Lines from the one containing "198 | 2% | 5%" through the end of the data below are to be transcribed exactly; leave out all others.

(Plain-text document sources)
[Start of Attachment]

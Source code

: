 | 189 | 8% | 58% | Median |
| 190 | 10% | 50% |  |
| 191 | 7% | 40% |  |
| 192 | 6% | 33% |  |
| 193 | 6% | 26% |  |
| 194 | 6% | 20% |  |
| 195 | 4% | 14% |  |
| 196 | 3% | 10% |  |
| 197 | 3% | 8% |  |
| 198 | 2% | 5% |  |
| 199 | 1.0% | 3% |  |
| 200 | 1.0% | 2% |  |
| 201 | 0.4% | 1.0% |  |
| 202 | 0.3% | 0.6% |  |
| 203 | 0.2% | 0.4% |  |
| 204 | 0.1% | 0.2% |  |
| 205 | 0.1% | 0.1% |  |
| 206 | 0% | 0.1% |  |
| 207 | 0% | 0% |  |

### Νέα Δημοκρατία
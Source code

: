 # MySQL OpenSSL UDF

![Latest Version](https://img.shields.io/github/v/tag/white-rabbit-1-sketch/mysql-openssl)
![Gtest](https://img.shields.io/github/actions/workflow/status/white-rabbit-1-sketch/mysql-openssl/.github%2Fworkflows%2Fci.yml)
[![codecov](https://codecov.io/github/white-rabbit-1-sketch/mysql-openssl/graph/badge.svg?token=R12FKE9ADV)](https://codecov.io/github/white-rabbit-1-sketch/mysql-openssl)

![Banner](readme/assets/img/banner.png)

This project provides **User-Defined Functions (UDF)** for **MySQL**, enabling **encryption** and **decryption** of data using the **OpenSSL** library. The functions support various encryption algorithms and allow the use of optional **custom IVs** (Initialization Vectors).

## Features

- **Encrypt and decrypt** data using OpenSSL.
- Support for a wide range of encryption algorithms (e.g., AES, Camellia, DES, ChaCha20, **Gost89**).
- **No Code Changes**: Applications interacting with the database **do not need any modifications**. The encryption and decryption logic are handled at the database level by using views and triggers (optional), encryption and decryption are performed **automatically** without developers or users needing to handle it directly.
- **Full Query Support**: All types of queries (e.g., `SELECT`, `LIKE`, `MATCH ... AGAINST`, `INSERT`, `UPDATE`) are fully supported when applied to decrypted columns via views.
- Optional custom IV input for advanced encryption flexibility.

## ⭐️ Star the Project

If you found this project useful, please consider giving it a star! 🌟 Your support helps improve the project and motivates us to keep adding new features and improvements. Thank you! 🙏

[End of Attachment]

[Solution to the problem]:
| 198 | 2% | 5% |  |
| 199 | 1.0% | 3% |  |
| 200 | 1.0% | 2% |  |
| 201 | 0.4% | 1.0% |  |
| 202 | 0.3% | 0.6% |  |
| 203 | 0.2% | 0.4% |  |
| 204 | 0.1% | 0.2% |  |
| 205 | 0.1% | 0.1% |  |
| 206 | 0% | 0.1% |  |
| 207 | 0% | 0% |  |

### Νέα Δημοκρατία
Source code

: # MySQL OpenSSL UDF

![Latest Version](https://img.shields.io/github/v/tag/white-rabbit-1-sketch/mysql-openssl)
![Gtest](https://img.shields.io/github/actions/workflow/status/white-rabbit-1-sketch/mysql-openssl/.github%2Fworkflows%2Fci.yml)
[![codecov](https://codecov.io/github/white-rabbit-1-sketch/mysql-openssl/graph/badge.svg?token=R12FKE9ADV)](https://codecov.io/github/white-rabbit-1-sketch/mysql-openssl)

![Banner](readme/assets/img/banner.png)

This project provides **User-Defined Functions (UDF)** for **MySQL**, enabling **encryption** and **decryption** of data using the **OpenSSL** library. The functions support various encryption algorithms and allow the use of optional **custom IVs** (Initialization Vectors).

## Features

- **Encrypt and decrypt** data using OpenSSL.
- Support for a wide range of encryption algorithms (e.g., AES, Camellia, DES, ChaCha20, **Gost89**).
- **No Code Changes**: Applications interacting with the database **do not need any modifications**. The encryption and decryption logic are handled at the database level by using views and triggers (optional), encryption and decryption are performed **automatically** without developers or users needing to handle it directly.
- **Full Query Support**: All types of queries (e.g., `SELECT`, `LIKE`, `MATCH ... AGAINST`, `INSERT`, `UPDATE`) are fully supported when applied to decrypted columns via views.
- Optional custom IV input for advanced encryption flexibility.

## ⭐️ Star the Project

If you found this project useful, please consider giving it a star! 🌟 Your support helps improve the project and motivates us to keep adding new features and improvements. Thank you! 🙏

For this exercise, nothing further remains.